The lines to copy are those holding the string "utils" in the entries below.

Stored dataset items
◆ ◆ ◆ ◆
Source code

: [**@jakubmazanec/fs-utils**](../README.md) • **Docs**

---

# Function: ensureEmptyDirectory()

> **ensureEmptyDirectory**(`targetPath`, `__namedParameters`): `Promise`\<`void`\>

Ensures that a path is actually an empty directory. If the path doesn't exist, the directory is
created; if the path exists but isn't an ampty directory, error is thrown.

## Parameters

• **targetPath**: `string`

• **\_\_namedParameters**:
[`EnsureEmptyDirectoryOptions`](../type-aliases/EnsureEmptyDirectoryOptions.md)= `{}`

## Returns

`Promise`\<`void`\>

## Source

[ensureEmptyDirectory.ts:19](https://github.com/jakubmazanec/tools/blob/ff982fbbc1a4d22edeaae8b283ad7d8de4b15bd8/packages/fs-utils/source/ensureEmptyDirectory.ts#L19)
◆ ◆ ◆ ◆
* [Expected answer]:
: [**@jakubmazanec/fs-utils**](../README.md) • **Docs**
[ensureEmptyDirectory.ts:19](https://github.com/jakubmazanec/tools/blob/ff982fbbc1a4d22edeaae8b283ad7d8de4b15bd8/packages/fs-utils/source/ensureEmptyDirectory.ts#L19)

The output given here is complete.